Diese Entscheidungen, die sich mit der politischen Vereinbarung zwischen den USA und Bukele überschnitten, werden von Experten als politisch motiviert gewertet und stehen im Widerspruch zu den ursprünglichen Zielen der Task Force. Die Rolle von Verzögerungen, Behinderung und Unterwanderung als Instrumente der Einflussnahme und Machterhalt lässt sich anhand des Falles El Salvador eindrücklich nachvollziehen. Die Verschiebung von Justizallianzen, die Manipulation von Gerichtsentscheidungen zugunsten krimineller Akteure sowie systematische Einschüchterung von Ermittlern stellen schwerwiegende Hindernisse erfolgreicher Strafverfolgung dar. Diese Dynamiken zeigen exemplarisch, wie fragile die internationale Zusammenarbeit im Kampf gegen transnationale organisierte Kriminalität ist, wenn politische Interessen und Korruption die Rechtsstaatlichkeit untergraben. Gleichzeitig illustriert der Fall die Grenzen der Einflussmöglichkeiten externer Ermittlungen, wenn nationale Regierungen eigene Geheimpakte mit kriminellen Gruppen eingehen.
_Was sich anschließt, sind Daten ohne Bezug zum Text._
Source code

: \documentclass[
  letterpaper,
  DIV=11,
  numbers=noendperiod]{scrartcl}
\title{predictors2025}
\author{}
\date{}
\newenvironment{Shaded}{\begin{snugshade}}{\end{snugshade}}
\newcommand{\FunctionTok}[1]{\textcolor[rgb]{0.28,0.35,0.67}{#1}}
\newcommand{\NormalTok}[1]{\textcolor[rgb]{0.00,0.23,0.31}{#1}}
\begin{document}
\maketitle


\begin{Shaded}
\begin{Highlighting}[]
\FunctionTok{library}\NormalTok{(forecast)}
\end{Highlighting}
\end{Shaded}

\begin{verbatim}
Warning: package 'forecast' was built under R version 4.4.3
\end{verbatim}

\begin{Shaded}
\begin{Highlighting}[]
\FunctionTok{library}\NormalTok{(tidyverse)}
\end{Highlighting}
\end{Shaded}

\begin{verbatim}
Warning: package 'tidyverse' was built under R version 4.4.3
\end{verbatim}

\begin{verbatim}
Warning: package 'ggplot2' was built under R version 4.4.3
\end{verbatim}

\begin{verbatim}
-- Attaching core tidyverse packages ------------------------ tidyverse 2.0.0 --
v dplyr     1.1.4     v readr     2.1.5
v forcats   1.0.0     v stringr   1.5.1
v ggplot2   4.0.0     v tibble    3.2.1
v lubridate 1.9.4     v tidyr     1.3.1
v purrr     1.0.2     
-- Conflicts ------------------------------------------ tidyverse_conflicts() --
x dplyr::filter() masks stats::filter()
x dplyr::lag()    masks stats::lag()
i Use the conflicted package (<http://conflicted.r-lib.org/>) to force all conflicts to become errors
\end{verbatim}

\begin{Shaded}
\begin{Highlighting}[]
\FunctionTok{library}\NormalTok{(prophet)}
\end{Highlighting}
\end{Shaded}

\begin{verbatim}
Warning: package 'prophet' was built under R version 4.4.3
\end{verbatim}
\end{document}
Für die Zukunft bedeutet dies, dass sowohl internationale Organisationen als auch Strafverfolgungsbehörden verstärkt auf transparente Strukturen, Schutz für Whistleblower und nachhaltige Zusammenarbeit angewiesen sind, um solchen Behinderungen zu begegnen. Nur durch eine Kombination aus politischem Willen, Rechtsstaatlichkeit und grenzüberschreitender Koordination kann die Bedrohung durch Gangkriminalität wirksam eingedämmt werden. Der Fall Schärft zudem das Bewusstsein, dass Staaten, die offiziell als Partner im Kampf gegen das Verbrechen gelten, gleichzeitig ihre eigenen Interessen verfolgen und im Extremfall sogar illegale Allianzen mit kriminellen Organisationen eingehen können. Dieses Spannungsfeld stellt eine dauerhafte Herausforderung für die internationale Strafverfolgung dar und bedarf ständiger kritischer Beobachtung, umfangreicher Informationsarbeit und politischer Sensibilität. Letztlich zeigt sich, dass Verzögerung, Behinderung und Unterwanderung nicht nur taktische Mittel in juristischen Prozessen sind, sondern auch Zeichen tieferer struktureller Probleme in Politik und Rechtsstaatlichkeit.
Der Fall El Salvador und MS-13 ist ein Mahnmal dafür, wie dünn die Linie zwischen staatlicher Ordnung und krimineller Kooptation sein kann – und wie wichtig die Wachsamkeit von Ermittlern, Medien und der internationalen Gemeinschaft bleibt.